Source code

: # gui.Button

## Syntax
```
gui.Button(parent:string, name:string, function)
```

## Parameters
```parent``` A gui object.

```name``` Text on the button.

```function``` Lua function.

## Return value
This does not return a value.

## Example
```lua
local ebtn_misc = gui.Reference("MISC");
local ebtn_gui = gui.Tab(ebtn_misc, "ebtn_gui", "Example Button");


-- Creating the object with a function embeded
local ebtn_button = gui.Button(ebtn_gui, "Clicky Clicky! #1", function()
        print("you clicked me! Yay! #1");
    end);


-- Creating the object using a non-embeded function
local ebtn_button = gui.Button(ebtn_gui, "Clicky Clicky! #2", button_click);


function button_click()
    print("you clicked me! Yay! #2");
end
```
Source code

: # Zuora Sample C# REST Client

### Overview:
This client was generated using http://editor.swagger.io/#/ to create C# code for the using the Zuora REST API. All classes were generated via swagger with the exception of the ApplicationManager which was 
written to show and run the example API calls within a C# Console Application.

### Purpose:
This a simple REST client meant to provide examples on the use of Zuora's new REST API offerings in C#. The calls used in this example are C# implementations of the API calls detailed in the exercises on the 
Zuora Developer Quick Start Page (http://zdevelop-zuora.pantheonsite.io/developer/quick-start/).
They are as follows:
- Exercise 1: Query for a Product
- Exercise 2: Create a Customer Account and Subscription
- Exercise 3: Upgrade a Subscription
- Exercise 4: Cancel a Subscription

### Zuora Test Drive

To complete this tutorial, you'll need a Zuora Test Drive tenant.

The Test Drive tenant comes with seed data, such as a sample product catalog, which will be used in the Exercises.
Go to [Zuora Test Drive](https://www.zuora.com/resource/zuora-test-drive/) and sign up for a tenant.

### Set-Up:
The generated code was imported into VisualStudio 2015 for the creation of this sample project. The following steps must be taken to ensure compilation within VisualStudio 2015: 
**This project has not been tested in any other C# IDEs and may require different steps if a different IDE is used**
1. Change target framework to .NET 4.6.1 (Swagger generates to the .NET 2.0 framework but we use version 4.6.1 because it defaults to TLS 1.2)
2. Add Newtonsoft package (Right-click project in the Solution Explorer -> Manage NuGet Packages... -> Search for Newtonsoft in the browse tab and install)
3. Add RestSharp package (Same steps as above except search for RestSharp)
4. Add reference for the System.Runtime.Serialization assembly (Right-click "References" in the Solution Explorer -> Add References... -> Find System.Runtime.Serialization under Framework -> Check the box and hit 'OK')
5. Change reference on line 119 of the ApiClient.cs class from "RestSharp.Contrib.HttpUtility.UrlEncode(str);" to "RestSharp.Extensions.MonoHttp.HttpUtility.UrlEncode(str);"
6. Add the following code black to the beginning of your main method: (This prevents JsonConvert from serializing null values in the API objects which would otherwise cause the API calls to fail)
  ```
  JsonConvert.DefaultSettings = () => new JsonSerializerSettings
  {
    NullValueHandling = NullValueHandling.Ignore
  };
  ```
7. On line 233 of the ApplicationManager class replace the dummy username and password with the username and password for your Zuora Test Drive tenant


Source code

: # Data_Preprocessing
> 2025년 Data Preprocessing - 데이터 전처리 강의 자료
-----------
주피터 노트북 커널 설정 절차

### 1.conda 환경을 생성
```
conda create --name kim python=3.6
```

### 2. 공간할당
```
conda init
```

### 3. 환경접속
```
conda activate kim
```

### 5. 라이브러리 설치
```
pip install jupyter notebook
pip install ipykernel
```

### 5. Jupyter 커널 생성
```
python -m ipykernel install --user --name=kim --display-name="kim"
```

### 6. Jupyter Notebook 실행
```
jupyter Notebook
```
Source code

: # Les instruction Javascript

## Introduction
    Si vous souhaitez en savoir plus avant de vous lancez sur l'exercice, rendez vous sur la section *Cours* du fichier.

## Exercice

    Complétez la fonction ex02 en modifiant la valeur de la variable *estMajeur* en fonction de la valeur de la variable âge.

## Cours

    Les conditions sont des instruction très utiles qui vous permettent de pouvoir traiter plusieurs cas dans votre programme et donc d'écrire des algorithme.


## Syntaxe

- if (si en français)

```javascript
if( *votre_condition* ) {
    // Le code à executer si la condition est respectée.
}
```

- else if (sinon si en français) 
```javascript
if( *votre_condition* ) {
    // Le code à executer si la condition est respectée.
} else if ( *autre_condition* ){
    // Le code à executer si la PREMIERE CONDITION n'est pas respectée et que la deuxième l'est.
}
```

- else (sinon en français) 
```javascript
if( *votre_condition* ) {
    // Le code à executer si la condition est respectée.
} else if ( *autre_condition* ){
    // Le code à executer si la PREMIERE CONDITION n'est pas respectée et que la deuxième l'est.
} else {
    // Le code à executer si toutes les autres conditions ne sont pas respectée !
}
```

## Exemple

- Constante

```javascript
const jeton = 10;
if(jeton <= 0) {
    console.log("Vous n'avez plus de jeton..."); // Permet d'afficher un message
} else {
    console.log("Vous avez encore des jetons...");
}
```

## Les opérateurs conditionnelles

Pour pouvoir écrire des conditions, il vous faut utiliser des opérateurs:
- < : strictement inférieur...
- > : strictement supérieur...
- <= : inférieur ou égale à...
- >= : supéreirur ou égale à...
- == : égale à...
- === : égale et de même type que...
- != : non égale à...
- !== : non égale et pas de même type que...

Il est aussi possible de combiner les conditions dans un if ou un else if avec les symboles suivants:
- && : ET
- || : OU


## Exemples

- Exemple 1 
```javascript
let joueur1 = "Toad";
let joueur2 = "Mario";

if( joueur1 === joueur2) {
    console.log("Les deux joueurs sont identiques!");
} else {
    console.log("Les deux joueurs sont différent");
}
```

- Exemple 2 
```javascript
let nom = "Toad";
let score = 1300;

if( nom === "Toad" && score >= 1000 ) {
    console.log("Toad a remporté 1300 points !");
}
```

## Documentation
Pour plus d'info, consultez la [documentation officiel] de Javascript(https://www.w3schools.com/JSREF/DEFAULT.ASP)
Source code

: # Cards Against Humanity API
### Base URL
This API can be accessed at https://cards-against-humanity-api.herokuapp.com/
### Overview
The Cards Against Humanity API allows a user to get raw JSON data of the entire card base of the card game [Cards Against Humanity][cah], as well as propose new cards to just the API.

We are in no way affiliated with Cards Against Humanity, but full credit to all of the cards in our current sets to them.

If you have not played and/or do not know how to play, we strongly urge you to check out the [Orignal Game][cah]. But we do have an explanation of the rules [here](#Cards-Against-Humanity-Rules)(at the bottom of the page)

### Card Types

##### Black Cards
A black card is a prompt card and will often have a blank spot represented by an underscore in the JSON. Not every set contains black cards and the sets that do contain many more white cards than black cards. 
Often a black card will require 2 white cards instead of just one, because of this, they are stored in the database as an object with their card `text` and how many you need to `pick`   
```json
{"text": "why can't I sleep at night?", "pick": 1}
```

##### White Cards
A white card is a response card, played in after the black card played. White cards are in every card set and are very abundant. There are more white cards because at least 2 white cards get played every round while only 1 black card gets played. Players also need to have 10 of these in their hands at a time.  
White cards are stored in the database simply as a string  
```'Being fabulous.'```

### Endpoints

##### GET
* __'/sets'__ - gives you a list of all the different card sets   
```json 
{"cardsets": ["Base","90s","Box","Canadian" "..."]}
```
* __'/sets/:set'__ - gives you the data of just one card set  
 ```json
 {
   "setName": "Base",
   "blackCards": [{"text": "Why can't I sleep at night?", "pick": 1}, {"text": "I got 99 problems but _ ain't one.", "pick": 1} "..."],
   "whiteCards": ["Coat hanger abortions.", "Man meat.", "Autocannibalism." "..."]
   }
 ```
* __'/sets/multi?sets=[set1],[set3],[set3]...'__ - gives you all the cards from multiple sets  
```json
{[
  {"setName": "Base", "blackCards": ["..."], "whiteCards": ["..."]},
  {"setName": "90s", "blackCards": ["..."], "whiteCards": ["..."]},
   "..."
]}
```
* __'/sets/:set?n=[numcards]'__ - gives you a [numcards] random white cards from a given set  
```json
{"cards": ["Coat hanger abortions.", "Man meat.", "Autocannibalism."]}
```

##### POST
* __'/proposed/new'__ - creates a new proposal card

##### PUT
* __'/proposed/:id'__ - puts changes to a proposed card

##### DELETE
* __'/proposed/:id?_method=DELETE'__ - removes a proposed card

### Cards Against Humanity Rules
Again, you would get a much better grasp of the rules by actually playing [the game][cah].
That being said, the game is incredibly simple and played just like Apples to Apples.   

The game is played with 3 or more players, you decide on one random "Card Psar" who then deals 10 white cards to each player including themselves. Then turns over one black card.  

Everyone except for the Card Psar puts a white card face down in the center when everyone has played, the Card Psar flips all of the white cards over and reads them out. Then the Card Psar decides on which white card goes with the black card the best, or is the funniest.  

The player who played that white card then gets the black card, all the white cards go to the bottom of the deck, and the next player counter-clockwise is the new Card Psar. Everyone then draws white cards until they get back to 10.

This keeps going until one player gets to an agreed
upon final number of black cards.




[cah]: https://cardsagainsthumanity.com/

TASK OBJECTIVE => Report only how many lines of the listing hold the word "simple".

EXPECTED OUTPUT => 2